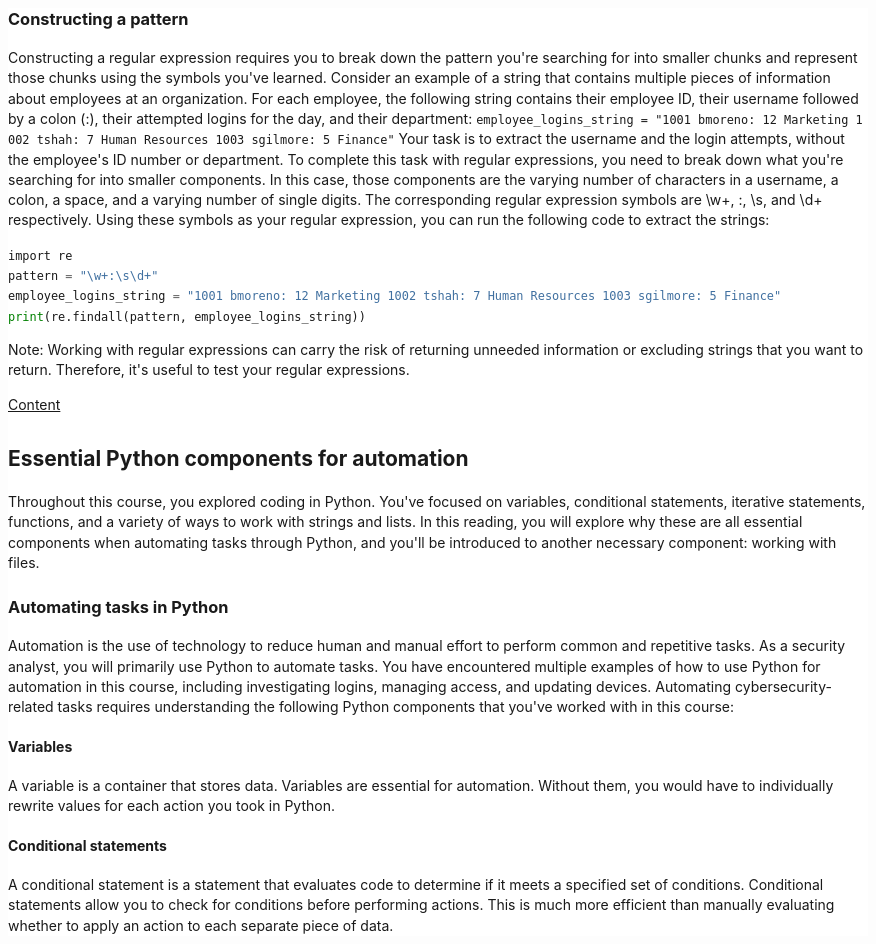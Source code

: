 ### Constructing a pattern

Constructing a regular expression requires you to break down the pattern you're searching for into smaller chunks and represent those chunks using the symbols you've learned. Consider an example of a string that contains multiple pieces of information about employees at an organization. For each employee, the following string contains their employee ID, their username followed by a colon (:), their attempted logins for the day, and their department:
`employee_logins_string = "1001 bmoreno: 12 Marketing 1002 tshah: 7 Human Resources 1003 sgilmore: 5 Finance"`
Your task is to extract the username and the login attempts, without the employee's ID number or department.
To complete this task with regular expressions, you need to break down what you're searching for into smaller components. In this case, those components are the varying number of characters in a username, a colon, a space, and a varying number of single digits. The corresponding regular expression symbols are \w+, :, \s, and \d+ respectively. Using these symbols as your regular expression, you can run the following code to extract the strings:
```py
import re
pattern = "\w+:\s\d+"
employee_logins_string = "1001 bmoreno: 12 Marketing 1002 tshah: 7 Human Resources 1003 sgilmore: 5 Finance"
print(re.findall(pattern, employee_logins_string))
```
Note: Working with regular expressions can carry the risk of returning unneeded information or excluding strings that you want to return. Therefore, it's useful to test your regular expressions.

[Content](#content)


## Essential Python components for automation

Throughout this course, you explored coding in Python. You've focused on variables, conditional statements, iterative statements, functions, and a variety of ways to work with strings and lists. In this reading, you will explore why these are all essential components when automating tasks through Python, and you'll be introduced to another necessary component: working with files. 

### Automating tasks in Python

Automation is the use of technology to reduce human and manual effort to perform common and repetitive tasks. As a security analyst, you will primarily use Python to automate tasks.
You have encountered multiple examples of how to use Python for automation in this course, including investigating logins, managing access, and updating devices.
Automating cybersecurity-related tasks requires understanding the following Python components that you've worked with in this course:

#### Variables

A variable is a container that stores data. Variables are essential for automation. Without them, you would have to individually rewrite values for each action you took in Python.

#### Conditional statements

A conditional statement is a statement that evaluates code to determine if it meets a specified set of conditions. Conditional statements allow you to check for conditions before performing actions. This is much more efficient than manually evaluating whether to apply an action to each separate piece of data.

━━━━

What you need to do: For this exercise, output exactly the lines above from the line with "bmoreno: 12 Marketing" to the line with "## Essential Python components for automation", counting both, and leave out the rest.

Final answer:
`employee_logins_string = "1001 bmoreno: 12 Marketing 1002 tshah: 7 Human Resources 1003 sgilmore: 5 Finance"`
Your task is to extract the username and the login attempts, without the employee's ID number or department.
To complete this task with regular expressions, you need to break down what you're searching for into smaller components. In this case, those components are the varying number of characters in a username, a colon, a space, and a varying number of single digits. The corresponding regular expression symbols are \w+, :, \s, and \d+ respectively. Using these symbols as your regular expression, you can run the following code to extract the strings:
```py
import re
pattern = "\w+:\s\d+"
employee_logins_string = "1001 bmoreno: 12 Marketing 1002 tshah: 7 Human Resources 1003 sgilmore: 5 Finance"
print(re.findall(pattern, employee_logins_string))
```
Note: Working with regular expressions can carry the risk of returning unneeded information or excluding strings that you want to return. Therefore, it's useful to test your regular expressions.

[Content](#content)


## Essential Python components for automation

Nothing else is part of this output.